Only the lines from the one containing "IoT e Internet." through the final line of the material below should be output, exactly as they stand.
----- DATA -----
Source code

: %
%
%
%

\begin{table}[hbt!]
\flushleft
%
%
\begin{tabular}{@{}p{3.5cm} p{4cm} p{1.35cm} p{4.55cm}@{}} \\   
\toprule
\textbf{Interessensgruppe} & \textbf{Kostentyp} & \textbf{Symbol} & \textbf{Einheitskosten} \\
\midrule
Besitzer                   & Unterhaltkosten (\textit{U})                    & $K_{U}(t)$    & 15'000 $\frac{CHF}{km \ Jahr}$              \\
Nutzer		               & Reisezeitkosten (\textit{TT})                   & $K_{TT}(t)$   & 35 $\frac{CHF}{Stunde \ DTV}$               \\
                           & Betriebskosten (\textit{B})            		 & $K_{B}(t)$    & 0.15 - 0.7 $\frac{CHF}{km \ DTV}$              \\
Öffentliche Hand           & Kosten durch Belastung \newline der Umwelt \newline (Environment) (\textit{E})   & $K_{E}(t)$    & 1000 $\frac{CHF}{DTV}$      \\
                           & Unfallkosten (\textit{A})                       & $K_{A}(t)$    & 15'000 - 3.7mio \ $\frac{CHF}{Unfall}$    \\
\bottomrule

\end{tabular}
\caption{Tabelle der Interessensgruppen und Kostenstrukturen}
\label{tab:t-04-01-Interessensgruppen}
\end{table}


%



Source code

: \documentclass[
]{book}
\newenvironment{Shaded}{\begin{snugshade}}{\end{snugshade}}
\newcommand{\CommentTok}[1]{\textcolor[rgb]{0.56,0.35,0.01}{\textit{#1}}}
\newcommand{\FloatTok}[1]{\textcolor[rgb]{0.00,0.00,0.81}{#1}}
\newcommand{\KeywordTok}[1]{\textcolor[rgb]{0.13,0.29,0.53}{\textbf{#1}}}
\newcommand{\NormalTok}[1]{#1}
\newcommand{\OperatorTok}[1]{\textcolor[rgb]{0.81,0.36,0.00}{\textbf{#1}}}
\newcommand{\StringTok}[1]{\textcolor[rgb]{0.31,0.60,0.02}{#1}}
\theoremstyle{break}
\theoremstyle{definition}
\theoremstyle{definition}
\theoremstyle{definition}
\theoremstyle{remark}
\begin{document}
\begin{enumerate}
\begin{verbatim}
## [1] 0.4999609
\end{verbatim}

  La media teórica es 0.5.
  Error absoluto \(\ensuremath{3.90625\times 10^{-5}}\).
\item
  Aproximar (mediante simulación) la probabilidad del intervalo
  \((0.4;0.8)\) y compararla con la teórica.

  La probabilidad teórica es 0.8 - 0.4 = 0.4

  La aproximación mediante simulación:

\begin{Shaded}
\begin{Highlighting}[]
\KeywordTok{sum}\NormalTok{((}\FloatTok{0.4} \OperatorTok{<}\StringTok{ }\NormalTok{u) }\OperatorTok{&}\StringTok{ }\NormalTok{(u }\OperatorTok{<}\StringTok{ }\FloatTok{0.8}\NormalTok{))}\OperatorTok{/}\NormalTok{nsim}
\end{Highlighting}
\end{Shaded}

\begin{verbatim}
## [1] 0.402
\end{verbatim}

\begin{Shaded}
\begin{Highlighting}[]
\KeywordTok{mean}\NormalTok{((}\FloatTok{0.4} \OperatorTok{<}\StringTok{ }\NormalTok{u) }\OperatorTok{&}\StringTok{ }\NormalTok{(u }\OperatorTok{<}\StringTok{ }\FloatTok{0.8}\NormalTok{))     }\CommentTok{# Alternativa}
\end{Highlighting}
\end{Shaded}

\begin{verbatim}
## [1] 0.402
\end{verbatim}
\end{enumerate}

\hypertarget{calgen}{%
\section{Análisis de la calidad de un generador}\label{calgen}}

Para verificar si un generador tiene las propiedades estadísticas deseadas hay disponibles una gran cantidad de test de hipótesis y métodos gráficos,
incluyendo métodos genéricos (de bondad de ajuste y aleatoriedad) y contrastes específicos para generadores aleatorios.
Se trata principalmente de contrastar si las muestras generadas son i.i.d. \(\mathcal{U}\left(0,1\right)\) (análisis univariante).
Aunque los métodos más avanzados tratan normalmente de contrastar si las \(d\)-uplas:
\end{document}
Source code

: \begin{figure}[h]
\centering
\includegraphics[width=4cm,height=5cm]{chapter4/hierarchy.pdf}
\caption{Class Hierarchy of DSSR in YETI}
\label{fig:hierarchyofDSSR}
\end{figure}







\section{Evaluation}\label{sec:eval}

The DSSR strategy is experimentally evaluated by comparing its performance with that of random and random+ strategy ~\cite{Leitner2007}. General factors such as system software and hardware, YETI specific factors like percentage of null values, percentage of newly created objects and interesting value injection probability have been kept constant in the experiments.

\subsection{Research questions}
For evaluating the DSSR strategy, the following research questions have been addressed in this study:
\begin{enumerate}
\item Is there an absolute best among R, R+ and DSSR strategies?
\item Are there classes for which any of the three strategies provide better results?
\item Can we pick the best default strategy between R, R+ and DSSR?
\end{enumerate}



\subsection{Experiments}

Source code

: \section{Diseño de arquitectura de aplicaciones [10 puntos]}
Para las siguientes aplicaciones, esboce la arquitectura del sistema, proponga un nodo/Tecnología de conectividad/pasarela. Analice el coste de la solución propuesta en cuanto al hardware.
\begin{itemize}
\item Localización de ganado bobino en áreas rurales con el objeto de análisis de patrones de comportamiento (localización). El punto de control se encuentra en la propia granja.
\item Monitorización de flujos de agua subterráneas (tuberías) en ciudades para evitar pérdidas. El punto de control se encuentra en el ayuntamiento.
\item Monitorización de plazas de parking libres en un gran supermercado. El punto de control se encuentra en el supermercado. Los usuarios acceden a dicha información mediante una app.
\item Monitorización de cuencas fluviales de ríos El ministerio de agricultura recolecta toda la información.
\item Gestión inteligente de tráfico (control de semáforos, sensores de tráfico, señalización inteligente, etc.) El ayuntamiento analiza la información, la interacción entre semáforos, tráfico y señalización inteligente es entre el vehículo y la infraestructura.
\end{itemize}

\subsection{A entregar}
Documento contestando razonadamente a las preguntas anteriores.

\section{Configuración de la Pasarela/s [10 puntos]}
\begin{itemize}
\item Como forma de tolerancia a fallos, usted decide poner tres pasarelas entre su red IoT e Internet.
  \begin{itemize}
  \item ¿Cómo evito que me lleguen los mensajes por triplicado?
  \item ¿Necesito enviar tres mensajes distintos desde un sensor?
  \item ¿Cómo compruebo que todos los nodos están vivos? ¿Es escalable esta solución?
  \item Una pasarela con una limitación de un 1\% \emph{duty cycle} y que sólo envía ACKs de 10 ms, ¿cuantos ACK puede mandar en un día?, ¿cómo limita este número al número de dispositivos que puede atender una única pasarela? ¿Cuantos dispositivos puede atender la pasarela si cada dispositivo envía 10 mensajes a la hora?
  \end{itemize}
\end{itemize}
-----
### [EXERCISE OUTPUT]
\item Como forma de tolerancia a fallos, usted decide poner tres pasarelas entre su red IoT e Internet.
  \begin{itemize}
  \item ¿Cómo evito que me lleguen los mensajes por triplicado?
  \item ¿Necesito enviar tres mensajes distintos desde un sensor?
  \item ¿Cómo compruebo que todos los nodos están vivos? ¿Es escalable esta solución?
  \item Una pasarela con una limitación de un 1\% \emph{duty cycle} y que sólo envía ACKs de 10 ms, ¿cuantos ACK puede mandar en un día?, ¿cómo limita este número al número de dispositivos que puede atender una única pasarela? ¿Cuantos dispositivos puede atender la pasarela si cada dispositivo envía 10 mensajes a la hora?
  \end{itemize}
\end{itemize}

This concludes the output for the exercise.